Mid-America's Visual Arts Publication

CLARITY FROM THE CHAOS

A review of Re-Collections

Caleb Taylor, "Red," oil on canvas, 66" x 72", 2008. Photo: Corey Light

Cocoon Gallery
Kansas City, Missouri
April 2 – 30, 2010

The Arts Incubator invited seven alumni of its artist residency program to participate in a group exhibition that highlights their now more-refined individual strengths. Curator Jennifer Tuttle strived to include equal representation of men and women, while formulating an accessible viewer experience. The work brought forth by the artists' talents crystallized as a cohesive narrative defined by three overt concepts — texture, representation, and abstraction.
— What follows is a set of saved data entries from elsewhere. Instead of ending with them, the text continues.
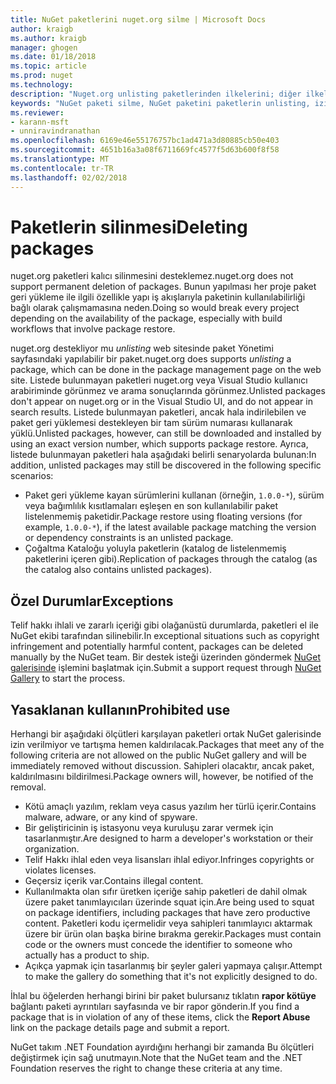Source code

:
 ```yaml
---
title: NuGet paketlerini nuget.org silme | Microsoft Docs
author: kraigb
ms.author: kraigb
manager: ghogen
ms.date: 01/18/2018
ms.topic: article
ms.prod: nuget
ms.technology: 
description: "Nuget.org unlisting paketlerinden ilkelerini; diğer ilkeler paketleri ihlal silme işlemi geri alınamaz dışında desteklenmez."
keywords: "NuGet paketi silme, NuGet paketini paketlerin unlisting, izin verilmeyen kullanır"
ms.reviewer:
- karann-msft
- unniravindranathan
ms.openlocfilehash: 6169e46e55176757bc1ad471a3d80885cb50e403
ms.sourcegitcommit: 4651b16a3a08f6711669fc4577f5d63b600f8f58
ms.translationtype: MT
ms.contentlocale: tr-TR
ms.lasthandoff: 02/02/2018
---
```

# <a name="deleting-packages"></a><span data-ttu-id="02528-104">Paketlerin silinmesi</span><span class="sxs-lookup"><span data-stu-id="02528-104">Deleting packages</span></span>

<span data-ttu-id="02528-105">nuget.org paketleri kalıcı silinmesini desteklemez.</span><span class="sxs-lookup"><span data-stu-id="02528-105">nuget.org does not support permanent deletion of packages.</span></span> <span data-ttu-id="02528-106">Bunun yapılması her proje paket geri yükleme ile ilgili özellikle yapı iş akışlarıyla paketinin kullanılabilirliği bağlı olarak çalışmamasına neden.</span><span class="sxs-lookup"><span data-stu-id="02528-106">Doing so would break every project depending on the availability of the package, especially with build workflows that involve package restore.</span></span>

<span data-ttu-id="02528-107">nuget.org destekliyor mu *unlisting* web sitesinde paket Yönetimi sayfasındaki yapılabilir bir paket.</span><span class="sxs-lookup"><span data-stu-id="02528-107">nuget.org does supports *unlisting* a package, which can be done in the package management page on the web site.</span></span> <span data-ttu-id="02528-108">Listede bulunmayan paketleri nuget.org veya Visual Studio kullanıcı arabiriminde görünmez ve arama sonuçlarında görünmez.</span><span class="sxs-lookup"><span data-stu-id="02528-108">Unlisted packages don't appear on nuget.org or in the Visual Studio UI, and do not appear in search results.</span></span> <span data-ttu-id="02528-109">Listede bulunmayan paketleri, ancak hala indirilebilen ve paket geri yüklemesi destekleyen bir tam sürüm numarası kullanarak yüklü.</span><span class="sxs-lookup"><span data-stu-id="02528-109">Unlisted packages, however, can still be downloaded and installed by using an exact version number, which supports package restore.</span></span> <span data-ttu-id="02528-110">Ayrıca, listede bulunmayan paketleri hala aşağıdaki belirli senaryolarda bulunan:</span><span class="sxs-lookup"><span data-stu-id="02528-110">In addition, unlisted packages may still be discovered in the following specific scenarios:</span></span>

- <span data-ttu-id="02528-111">Paket geri yükleme kayan sürümlerini kullanan (örneğin, `1.0.0-*`), sürüm veya bağımlılık kısıtlamaları eşleşen en son kullanılabilir paket listelenmemiş paketidir.</span><span class="sxs-lookup"><span data-stu-id="02528-111">Package restore using floating versions (for example, `1.0.0-*`), if the latest available package matching the version or dependency constraints is an unlisted package.</span></span>
- <span data-ttu-id="02528-112">Çoğaltma Kataloğu yoluyla paketlerin (katalog de listelenmemiş paketlerini içeren gibi).</span><span class="sxs-lookup"><span data-stu-id="02528-112">Replication of packages through the catalog (as the catalog also contains unlisted packages).</span></span>

## <a name="exceptions"></a><span data-ttu-id="02528-113">Özel Durumlar</span><span class="sxs-lookup"><span data-stu-id="02528-113">Exceptions</span></span>

<span data-ttu-id="02528-114">Telif hakkı ihlali ve zararlı içeriği gibi olağanüstü durumlarda, paketleri el ile NuGet ekibi tarafından silinebilir.</span><span class="sxs-lookup"><span data-stu-id="02528-114">In exceptional situations such as copyright infringement and potentially harmful content, packages can be deleted manually by the NuGet team.</span></span> <span data-ttu-id="02528-115">Bir destek isteği üzerinden göndermek [NuGet galerisinde](http://www.nuget.org) işlemini başlatmak için.</span><span class="sxs-lookup"><span data-stu-id="02528-115">Submit a support request through [NuGet Gallery](http://www.nuget.org) to start the process.</span></span>

## <a name="prohibited-use"></a><span data-ttu-id="02528-116">Yasaklanan kullanın</span><span class="sxs-lookup"><span data-stu-id="02528-116">Prohibited use</span></span>

<span data-ttu-id="02528-117">Herhangi bir aşağıdaki ölçütleri karşılayan paketleri ortak NuGet galerisinde izin verilmiyor ve tartışma hemen kaldırılacak.</span><span class="sxs-lookup"><span data-stu-id="02528-117">Packages that meet any of the following criteria are not allowed on the public NuGet gallery and will be immediately removed without discussion.</span></span> <span data-ttu-id="02528-118">Sahipleri olacaktır, ancak paket, kaldırılmasını bildirilmesi.</span><span class="sxs-lookup"><span data-stu-id="02528-118">Package owners will, however, be notified of the removal.</span></span>

- <span data-ttu-id="02528-119">Kötü amaçlı yazılım, reklam veya casus yazılım her türlü içerir.</span><span class="sxs-lookup"><span data-stu-id="02528-119">Contains malware, adware, or any kind of spyware.</span></span>
- <span data-ttu-id="02528-120">Bir geliştiricinin iş istasyonu veya kuruluşu zarar vermek için tasarlanmıştır.</span><span class="sxs-lookup"><span data-stu-id="02528-120">Are designed to harm a developer's workstation or their organization.</span></span>
- <span data-ttu-id="02528-121">Telif Hakkı ihlal eden veya lisansları ihlal ediyor.</span><span class="sxs-lookup"><span data-stu-id="02528-121">Infringes copyrights or violates licenses.</span></span>
- <span data-ttu-id="02528-122">Geçersiz içerik var.</span><span class="sxs-lookup"><span data-stu-id="02528-122">Contains illegal content.</span></span>
- <span data-ttu-id="02528-123">Kullanılmakta olan sıfır üretken içeriğe sahip paketleri de dahil olmak üzere paket tanımlayıcıları üzerinde squat için.</span><span class="sxs-lookup"><span data-stu-id="02528-123">Are being used to squat on package identifiers, including packages that have zero productive content.</span></span> <span data-ttu-id="02528-124">Paketleri kodu içermelidir veya sahipleri tanımlayıcı aktarmak üzere bir ürün olan başka birine bırakma gerekir.</span><span class="sxs-lookup"><span data-stu-id="02528-124">Packages must contain code or the owners must concede the identifier to someone who actually has a product to ship.</span></span>
- <span data-ttu-id="02528-125">Açıkça yapmak için tasarlanmış bir şeyler galeri yapmaya çalışır.</span><span class="sxs-lookup"><span data-stu-id="02528-125">Attempt to make the gallery do something that it's not explicitly designed to do.</span></span>

<span data-ttu-id="02528-126">İhlal bu öğelerden herhangi birini bir paket bulursanız tıklatın **rapor kötüye** bağlantı paketi ayrıntıları sayfasında ve bir rapor gönderin.</span><span class="sxs-lookup"><span data-stu-id="02528-126">If you find a package that is in violation of any of these items, click the **Report Abuse** link on the package details page and submit a report.</span></span>

<span data-ttu-id="02528-127">NuGet takım .NET Foundation ayırdığını herhangi bir zamanda Bu ölçütleri değiştirmek için sağ unutmayın.</span><span class="sxs-lookup"><span data-stu-id="02528-127">Note that the NuGet team and the .NET Foundation reserves the right to change these criteria at any time.</span></span>
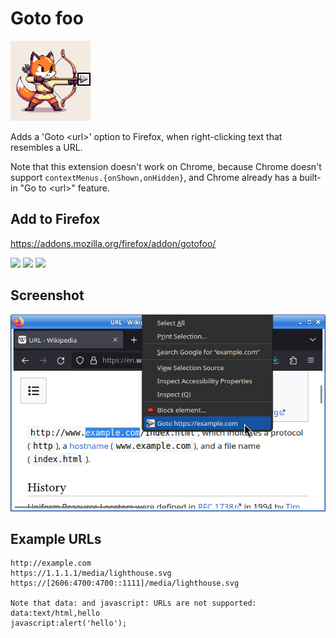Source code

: # Goto foo
![](/src/icon128.png?raw=true)

Adds a 'Goto &lt;url&gt;' option to Firefox, when right-clicking text that resembles a URL.

Note that this extension doesn't work on Chrome, because Chrome doesn't support `contextMenus.{onShown,onHidden}`, and Chrome already has a built-in "Go to &lt;url&gt;" feature.

## Add to Firefox
https://addons.mozilla.org/firefox/addon/gotofoo/  

<picture><img src="https://badgen.net/amo/v/gotofoo"></picture>
<picture><img src="https://badgen.net/amo/users/gotofoo"></picture>
<picture><img src="https://badgen.net/amo/rating/gotofoo"></picture>

## Screenshot
![Screenshot](/misc/screenshot_640x400.png?raw=true)

## Example URLs

```
http://example.com
https://1.1.1.1/media/lighthouse.svg
https://[2606:4700:4700::1111]/media/lighthouse.svg

Note that data: and javascript: URLs are not supported:
data:text/html,hello
javascript:alert('hello');
```
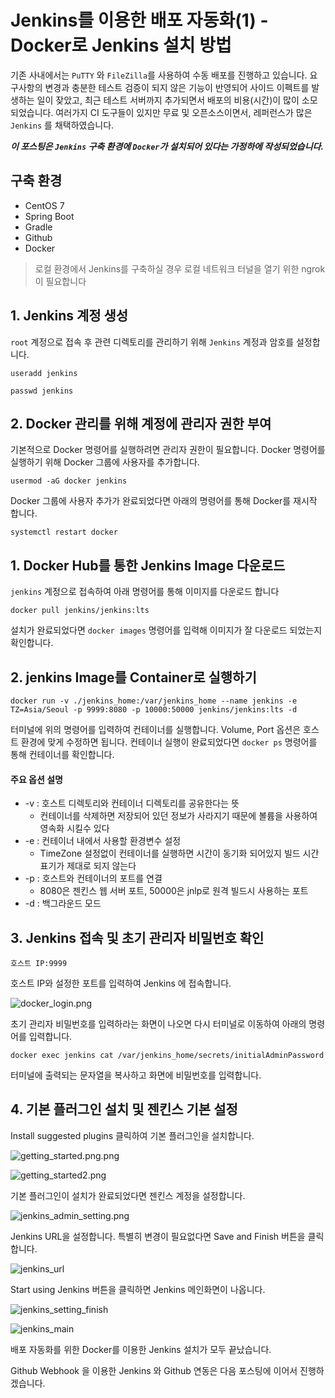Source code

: # Jenkins를 이용한 배포 자동화(1) - Docker로 Jenkins 설치 방법

기존 사내에서는 `PuTTY` 와 `FileZilla`를 사용하여 수동 배포를 진행하고 있습니다. 요구사항의 변경과 충분한 테스트 검증이 되지 않은 기능이 반영되어 사이드 이펙트를 발생하는 일이 잦았고, 최근 테스트
서버까지 추가되면서 배포의 비용(시간)이 많이 소모되었습니다. 여러가지 CI 도구들이 있지만 무료 및 오픈소스이면서, 레퍼런스가 많은 `Jenkins` 를 채택하였습니다.

***이 포스팅은 `Jenkins` 구축 환경에 `Docker`가 설치되어 있다는 가정하에 작성되었습니다.***

## 구축 환경

- CentOS 7
- Spring Boot
- Gradle
- Github
- Docker

> 로컬 환경에서 Jenkins를 구축하실 경우 로컬 네트워크 터널을 열기 위한 ngrok이 필요합니다

## 1. Jenkins 계정 생성

`root` 계정으로 접속 후 관련 디렉토리를 관리하기 위해 `Jenkins` 계정과 암호를 설정합니다.

```
useradd jenkins
```

```
passwd jenkins
```

## 2. Docker 관리를 위해 계정에 관리자 권한 부여

기본적으로 Docker 명령어를 실행하려면 관리자 권한이 필요합니다. Docker 명령어를 실행하기 위해 Docker 그룹에 사용자를 추가합니다.

```
usermod -aG docker jenkins
```

Docker 그룹에 사용자 추가가 완료되었다면 아래의 명령어를 통해 Docker를 재시작 합니다.

```
systemctl restart docker
```

## 1. Docker Hub를 통한 Jenkins Image 다운로드

`jenkins` 계정으로 접속하여 아래 명령어를 통해 이미지를 다운로드 합니다

```
docker pull jenkins/jenkins:lts
```

설치가 완료되었다면 `docker images` 명령어를 입력해 이미지가 잘 다운로드 되었는지 확인합니다.

## 2. jenkins Image를 Container로 실행하기

```
docker run -v ./jenkins_home:/var/jenkins_home --name jenkins -e TZ=Asia/Seoul -p 9999:8080 -p 10000:50000 jenkins/jenkins:lts -d
```

터미널에 위의 명령어를 입력하여 컨테이너를 실행합니다. Volume, Port 옵션은 호스트 환경에 맞게 수정하면 됩니다. 컨테이너 실행이 완료되었다면 `docker ps` 명령어를 통해 컨테이너를 확인합니다.

#### 주요 옵션 설명

- -v : 호스트 디렉토리와 컨테이너 디렉토리를 공유한다는 뜻
    - 컨테이너를 삭제하면 저장되어 있던 정보가 사라지기 때문에 볼륨을 사용하여 영속화 시킬수 있다
- -e : 컨테이너 내에서 사용할 환경변수 설정
    - TimeZone 설정없이 컨테이너를 실행하면 시간이 동기화 되어있지 빌드 시간 표기가 제대로 되지 않는다
- -p :    호스트와 컨테이너의 포트를 연결
    - 8080은 젠킨스 웹 서버 포트, 50000은 jnlp로 원격 빌드시 사용하는 포트
- -d : 백그라운드 모드

## 3. Jenkins 접속 및 초기 관리자 비밀번호 확인

```
호스트 IP:9999
```

호스트 IP와 설정한 포트를 입력하여 Jenkins 에 접속합니다.

![docker_login.png](../images/docker_login.png)

초기 관리자 비밀번호를 입력하라는 화면이 나오면 다시 터미널로 이동하여 아래의 명령어를 입력합니다.

```
docker exec jenkins cat /var/jenkins_home/secrets/initialAdminPassword
```

터미널에 출력되는 문자열을 복사하고 화면에 비밀번호를 입력합니다.

## 4. 기본 플러그인 설치 및 젠킨스 기본 설정

Install suggested plugins 클릭하여 기본 플러그인을 설치합니다.

![getting_started.png.png](../images/getting_started1.png)

![getting_started2.png](../images/getting_started2.png)

기본 플러그인이 설치가 완료되었다면 젠킨스 계정을 설정합니다.

![jenkins_admin_setting.png](../images/jenkins_admin_setting.png)

Jenkins URL을 설정합니다. 특별히 변경이 필요없다면 Save and Finish 버튼을 클릭합니다.

![jenkins_url](../images/jenkins_url.png)

Start using Jenkins 버튼을 클릭하면 Jenkins 메인화면이 나옵니다.

![jenkins_setting_finish](../images/jenkins_setting_finish.png)

![jenkins_main](../images/jenkins_main.png)

배포 자동화를 위한 Docker를 이용한 Jenkins 설치가 모두 끝났습니다.

Github Webhook 을 이용한 Jenkins 와 Github 연동은 다음 포스팅에 이어서 진행하겠습니다.
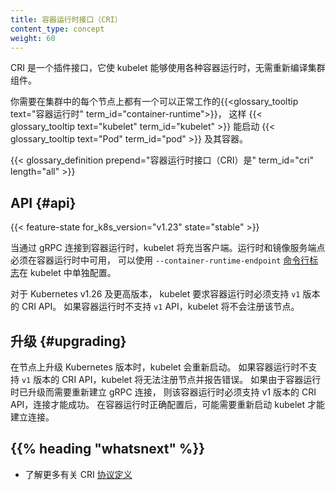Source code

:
 ```yaml
---
title: 容器运行时接口（CRI）
content_type: concept
weight: 60
---
```

<!-- 
title: Container Runtime Interface (CRI)
content_type: concept
weight: 60
-->

<!-- overview -->
<!-- 
The CRI is a plugin interface which enables the kubelet to use a wide variety of
container runtimes, without having a need to recompile the cluster components.

You need a working
{{<glossary_tooltip text="container runtime" term_id="container-runtime">}} on
each Node in your cluster, so that the
{{< glossary_tooltip text="kubelet" term_id="kubelet" >}} can launch
{{< glossary_tooltip text="Pods" term_id="pod" >}} and their containers.
-->
CRI 是一个插件接口，它使 kubelet 能够使用各种容器运行时，无需重新编译集群组件。

你需要在集群中的每个节点上都有一个可以正常工作的{{<glossary_tooltip text="容器运行时" term_id="container-runtime">}}，
这样 {{< glossary_tooltip text="kubelet" term_id="kubelet" >}} 能启动
{{< glossary_tooltip text="Pod" term_id="pod" >}} 及其容器。

{{< glossary_definition prepend="容器运行时接口（CRI）是" term_id="cri" length="all" >}}

<!-- body -->

<!--
## The API {#api}
-->
## API {#api}

{{< feature-state for_k8s_version="v1.23" state="stable" >}}

<!--
The kubelet acts as a client when connecting to the container runtime via gRPC.
The runtime and image service endpoints have to be available in the container
runtime, which can be configured separately within the kubelet by using the
`--container-runtime-endpoint`
[command line flag](/docs/reference/command-line-tools-reference/kubelet/).
-->
当通过 gRPC 连接到容器运行时，kubelet 将充当客户端。运行时和镜像服务端点必须在容器运行时中可用，
可以使用 `--container-runtime-endpoint`
[命令行标志](/zh-cn/docs/reference/command-line-tools-reference/kubelet)在
kubelet 中单独配置。

<!-- 
For Kubernetes v1.26 and later, the kubelet requires that the container runtime
supports the `v1` CRI API. If a container runtime does not support the `v1` API,
the kubelet will not register the node.
-->
对于 Kubernetes v1.26 及更高版本，
kubelet 要求容器运行时必须支持 `v1` 版本的 CRI API。
如果容器运行时不支持 `v1` API，kubelet 将不会注册该节点。

<!-- 
## Upgrading

When upgrading the Kubernetes version on a node, the kubelet restarts. If the
container runtime does not support the `v1` CRI API, the kubelet will fail to
register and report an error. If a gRPC re-dial is required because the container
runtime has been upgraded, the runtime must support the `v1` CRI API for the
connection to succeed. This might require a restart of the kubelet after the
container runtime is correctly configured.
-->
## 升级  {#upgrading}

在节点上升级 Kubernetes 版本时，kubelet 会重新启动。
如果容器运行时不支持 `v1` 版本的 CRI API，kubelet 将无法注册节点并报告错误。
如果由于容器运行时已升级而需要重新建立 gRPC 连接，
则该容器运行时必须支持 v1 版本的 CRI API，连接才能成功。
在容器运行时正确配置后，可能需要重新启动 kubelet 才能建立连接。

## {{% heading "whatsnext" %}}

<!-- 
- Learn more about the CRI [protocol definition](https://github.com/kubernetes/cri-api/blob/v0.33.1/pkg/apis/runtime/v1/api.proto)
-->
- 了解更多有关 CRI [协议定义](https://github.com/kubernetes/cri-api/blob/v0.33.1/pkg/apis/runtime/v1/api.proto)
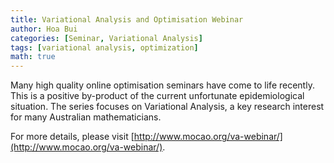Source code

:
 ```yaml
---
title: Variational Analysis and Optimisation Webinar
author: Hoa Bui
categories: [Seminar, Variational Analysis]
tags: [variational analysis, optimization]
math: true
---
```


Many high quality online optimisation seminars have come to life recently. This is a positive by-product of the current unfortunate epidemiological situation. The series focuses on Variational Analysis, a key research interest for many Australian mathematicians.

For more details, please visit [http://www.mocao.org/va-webinar/](http://www.mocao.org/va-webinar/).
There isn't a piece in the room that tugs at your eye with immediate distraction, no piece that competes adversely with the others. But the bombastic color that floods the canvas of Caleb Taylor's Red is hard to miss. Here, Taylor juxtaposes a seizure-inducing tone with a sparse and subtle narrative. No specific imagery is conjured within the frame of the painting, but the stark "cuts" of an alternate reality suggest a heavy case of pilot's red eye may be interrupting the underlying vision, lingering underneath the layer of diversion. Whether it is the construction of greens and blues peeking out from underneath the "red sea," or the shards of this reality super-imposed upon a vast backdrop of rouge remains to be determined. The work is challenging and requires immense concentration and resolve — especially to languish in the ever-so-slight textural adjustments found in the near-unbounded plane of red.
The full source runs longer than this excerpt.